:: Input material ::
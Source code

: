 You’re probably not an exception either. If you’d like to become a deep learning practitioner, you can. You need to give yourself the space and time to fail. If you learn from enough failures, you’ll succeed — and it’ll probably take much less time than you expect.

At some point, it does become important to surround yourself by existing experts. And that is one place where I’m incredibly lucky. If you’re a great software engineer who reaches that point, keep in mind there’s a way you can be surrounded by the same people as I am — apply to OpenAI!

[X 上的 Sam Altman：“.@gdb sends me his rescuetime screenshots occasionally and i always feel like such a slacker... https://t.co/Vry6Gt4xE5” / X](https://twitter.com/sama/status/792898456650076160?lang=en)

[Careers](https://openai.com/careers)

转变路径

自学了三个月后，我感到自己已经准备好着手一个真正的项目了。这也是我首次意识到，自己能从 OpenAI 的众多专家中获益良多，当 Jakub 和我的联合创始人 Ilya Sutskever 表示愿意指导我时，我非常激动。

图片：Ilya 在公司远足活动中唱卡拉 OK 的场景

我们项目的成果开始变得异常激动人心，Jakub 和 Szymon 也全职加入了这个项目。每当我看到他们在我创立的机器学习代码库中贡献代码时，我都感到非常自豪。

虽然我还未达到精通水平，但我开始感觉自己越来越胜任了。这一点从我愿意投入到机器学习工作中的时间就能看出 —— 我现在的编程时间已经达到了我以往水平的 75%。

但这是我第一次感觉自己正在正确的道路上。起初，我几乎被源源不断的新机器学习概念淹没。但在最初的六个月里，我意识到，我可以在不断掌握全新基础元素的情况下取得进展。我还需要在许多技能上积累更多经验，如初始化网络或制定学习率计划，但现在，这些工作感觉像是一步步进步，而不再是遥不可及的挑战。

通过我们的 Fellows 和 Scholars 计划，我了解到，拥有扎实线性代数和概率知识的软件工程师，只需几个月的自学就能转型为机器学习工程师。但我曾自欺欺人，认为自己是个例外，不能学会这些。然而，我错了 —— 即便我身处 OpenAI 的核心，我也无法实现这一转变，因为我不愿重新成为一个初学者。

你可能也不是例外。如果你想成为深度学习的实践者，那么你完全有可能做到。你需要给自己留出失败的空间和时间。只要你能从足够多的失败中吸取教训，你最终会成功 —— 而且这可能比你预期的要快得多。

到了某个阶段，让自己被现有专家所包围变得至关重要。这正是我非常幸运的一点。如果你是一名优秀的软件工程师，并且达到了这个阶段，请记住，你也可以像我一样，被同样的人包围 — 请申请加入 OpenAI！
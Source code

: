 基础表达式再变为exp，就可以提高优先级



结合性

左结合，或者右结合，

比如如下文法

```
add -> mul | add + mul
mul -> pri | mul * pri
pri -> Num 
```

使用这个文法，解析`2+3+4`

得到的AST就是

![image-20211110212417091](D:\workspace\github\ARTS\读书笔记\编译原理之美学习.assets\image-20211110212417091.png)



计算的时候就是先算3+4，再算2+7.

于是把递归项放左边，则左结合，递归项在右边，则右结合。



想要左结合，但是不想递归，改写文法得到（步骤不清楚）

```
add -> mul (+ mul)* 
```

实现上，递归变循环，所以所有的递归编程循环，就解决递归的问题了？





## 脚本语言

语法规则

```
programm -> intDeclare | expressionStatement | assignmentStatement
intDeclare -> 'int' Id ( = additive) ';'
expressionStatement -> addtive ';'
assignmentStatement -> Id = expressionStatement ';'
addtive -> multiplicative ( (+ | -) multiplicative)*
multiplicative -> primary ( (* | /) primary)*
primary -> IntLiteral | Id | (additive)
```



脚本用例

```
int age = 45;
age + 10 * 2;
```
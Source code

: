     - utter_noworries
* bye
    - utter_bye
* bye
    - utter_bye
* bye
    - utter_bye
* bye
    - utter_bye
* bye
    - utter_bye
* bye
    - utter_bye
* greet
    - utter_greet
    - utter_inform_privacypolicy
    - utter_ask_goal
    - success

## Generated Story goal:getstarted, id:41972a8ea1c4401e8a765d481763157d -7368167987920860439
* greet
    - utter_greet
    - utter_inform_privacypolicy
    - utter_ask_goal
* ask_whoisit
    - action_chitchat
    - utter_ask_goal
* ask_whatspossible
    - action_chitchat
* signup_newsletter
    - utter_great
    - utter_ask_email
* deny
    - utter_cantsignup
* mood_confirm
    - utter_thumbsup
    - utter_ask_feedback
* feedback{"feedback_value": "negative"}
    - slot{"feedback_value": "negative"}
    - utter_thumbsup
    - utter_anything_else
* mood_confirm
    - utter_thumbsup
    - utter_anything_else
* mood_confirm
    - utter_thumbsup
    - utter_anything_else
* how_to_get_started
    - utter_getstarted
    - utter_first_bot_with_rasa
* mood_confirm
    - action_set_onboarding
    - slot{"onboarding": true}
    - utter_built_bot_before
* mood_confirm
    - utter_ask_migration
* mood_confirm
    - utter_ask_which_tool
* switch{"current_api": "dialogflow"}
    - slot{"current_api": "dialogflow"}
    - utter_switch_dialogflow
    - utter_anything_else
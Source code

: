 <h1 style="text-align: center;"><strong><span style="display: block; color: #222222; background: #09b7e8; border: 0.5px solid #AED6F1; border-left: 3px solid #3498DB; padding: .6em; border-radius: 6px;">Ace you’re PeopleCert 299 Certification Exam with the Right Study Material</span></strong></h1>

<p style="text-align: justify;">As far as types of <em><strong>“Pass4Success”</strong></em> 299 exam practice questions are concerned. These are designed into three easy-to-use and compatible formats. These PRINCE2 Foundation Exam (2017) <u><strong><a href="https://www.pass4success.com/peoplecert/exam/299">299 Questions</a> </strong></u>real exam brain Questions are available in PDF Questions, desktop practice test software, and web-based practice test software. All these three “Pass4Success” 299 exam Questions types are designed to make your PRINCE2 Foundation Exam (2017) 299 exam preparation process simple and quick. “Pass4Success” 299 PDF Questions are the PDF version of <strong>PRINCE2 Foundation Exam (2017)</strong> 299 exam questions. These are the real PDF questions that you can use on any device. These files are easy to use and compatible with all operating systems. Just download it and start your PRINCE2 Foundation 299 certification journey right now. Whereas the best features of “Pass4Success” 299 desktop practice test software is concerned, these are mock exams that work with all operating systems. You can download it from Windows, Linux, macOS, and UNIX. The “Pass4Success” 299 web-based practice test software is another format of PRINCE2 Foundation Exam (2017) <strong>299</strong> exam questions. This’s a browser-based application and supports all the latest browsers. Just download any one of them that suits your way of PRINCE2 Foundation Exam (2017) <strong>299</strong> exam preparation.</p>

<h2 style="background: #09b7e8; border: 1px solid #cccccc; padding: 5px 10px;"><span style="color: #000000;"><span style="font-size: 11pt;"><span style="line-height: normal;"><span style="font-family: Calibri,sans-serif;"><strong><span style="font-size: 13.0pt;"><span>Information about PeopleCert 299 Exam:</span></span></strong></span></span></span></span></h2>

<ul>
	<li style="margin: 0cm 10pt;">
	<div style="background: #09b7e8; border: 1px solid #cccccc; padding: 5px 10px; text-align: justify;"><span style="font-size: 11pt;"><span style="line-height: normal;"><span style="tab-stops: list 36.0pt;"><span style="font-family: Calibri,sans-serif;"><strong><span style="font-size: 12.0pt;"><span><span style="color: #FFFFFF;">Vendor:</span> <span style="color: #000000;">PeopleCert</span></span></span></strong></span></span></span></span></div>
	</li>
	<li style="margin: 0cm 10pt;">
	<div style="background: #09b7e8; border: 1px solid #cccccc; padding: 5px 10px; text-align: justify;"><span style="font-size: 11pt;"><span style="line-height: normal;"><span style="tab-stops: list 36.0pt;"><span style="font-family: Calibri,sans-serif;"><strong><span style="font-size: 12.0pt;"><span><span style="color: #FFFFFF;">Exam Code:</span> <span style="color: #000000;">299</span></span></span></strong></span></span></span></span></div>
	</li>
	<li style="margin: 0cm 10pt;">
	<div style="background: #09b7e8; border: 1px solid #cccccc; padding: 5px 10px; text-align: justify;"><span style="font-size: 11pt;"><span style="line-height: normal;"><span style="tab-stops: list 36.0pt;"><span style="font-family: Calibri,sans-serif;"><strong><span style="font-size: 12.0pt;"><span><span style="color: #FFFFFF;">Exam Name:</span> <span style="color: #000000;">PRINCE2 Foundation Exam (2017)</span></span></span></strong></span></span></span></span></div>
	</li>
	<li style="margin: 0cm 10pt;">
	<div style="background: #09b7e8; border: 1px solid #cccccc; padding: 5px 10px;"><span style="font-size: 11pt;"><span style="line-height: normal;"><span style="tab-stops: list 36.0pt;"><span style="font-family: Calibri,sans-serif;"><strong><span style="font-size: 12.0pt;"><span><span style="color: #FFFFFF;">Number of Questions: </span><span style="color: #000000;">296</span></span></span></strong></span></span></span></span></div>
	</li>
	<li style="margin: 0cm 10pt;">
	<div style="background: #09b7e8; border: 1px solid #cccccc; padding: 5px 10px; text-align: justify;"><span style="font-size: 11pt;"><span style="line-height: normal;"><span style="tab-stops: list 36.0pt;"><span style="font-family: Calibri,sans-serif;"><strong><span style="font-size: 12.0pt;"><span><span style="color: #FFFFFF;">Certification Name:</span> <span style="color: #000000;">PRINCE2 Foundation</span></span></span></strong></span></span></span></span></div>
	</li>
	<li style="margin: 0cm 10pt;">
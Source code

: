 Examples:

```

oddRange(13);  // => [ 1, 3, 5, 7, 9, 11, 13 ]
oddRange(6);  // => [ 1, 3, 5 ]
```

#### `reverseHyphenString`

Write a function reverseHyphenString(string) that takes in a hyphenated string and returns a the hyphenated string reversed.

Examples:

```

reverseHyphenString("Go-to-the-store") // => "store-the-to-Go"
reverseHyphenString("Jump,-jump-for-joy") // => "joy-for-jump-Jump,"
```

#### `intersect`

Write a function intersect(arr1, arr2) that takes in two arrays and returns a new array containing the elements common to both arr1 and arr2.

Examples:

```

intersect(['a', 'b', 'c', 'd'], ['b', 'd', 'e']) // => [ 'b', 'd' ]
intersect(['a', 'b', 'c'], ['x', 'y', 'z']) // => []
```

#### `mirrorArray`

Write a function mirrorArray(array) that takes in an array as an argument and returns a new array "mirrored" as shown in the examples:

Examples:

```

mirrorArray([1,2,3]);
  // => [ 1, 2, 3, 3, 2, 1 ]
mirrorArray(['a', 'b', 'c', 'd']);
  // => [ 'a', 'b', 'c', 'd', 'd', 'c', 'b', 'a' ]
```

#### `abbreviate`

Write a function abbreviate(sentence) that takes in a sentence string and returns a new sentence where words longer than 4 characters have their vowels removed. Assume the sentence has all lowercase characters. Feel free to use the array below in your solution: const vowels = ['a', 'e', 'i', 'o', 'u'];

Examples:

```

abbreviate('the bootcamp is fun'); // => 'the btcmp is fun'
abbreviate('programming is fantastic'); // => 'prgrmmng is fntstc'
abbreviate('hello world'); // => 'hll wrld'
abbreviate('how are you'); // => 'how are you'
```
:::
▶ _What the task asks_: From the listing above, repeat exactly the lines starting at the line that includes "- utter_ask_email" and ending at the line that includes "Right Study Material</span></strong></h1>", with nothing outside that span.

▶ _Solution_:
    - utter_ask_email
* deny
    - utter_cantsignup
* mood_confirm
    - utter_thumbsup
    - utter_ask_feedback
* feedback{"feedback_value": "negative"}
    - slot{"feedback_value": "negative"}
    - utter_thumbsup
    - utter_anything_else
* mood_confirm
    - utter_thumbsup
    - utter_anything_else
* mood_confirm
    - utter_thumbsup
    - utter_anything_else
* how_to_get_started
    - utter_getstarted
    - utter_first_bot_with_rasa
* mood_confirm
    - action_set_onboarding
    - slot{"onboarding": true}
    - utter_built_bot_before
* mood_confirm
    - utter_ask_migration
* mood_confirm
    - utter_ask_which_tool
* switch{"current_api": "dialogflow"}
    - slot{"current_api": "dialogflow"}
    - utter_switch_dialogflow
    - utter_anything_else
Source code

: <h1 style="text-align: center;"><strong><span style="display: block; color: #222222; background: #09b7e8; border: 0.5px solid #AED6F1; border-left: 3px solid #3498DB; padding: .6em; border-radius: 6px;">Ace you’re PeopleCert 299 Certification Exam with the Right Study Material</span></strong></h1>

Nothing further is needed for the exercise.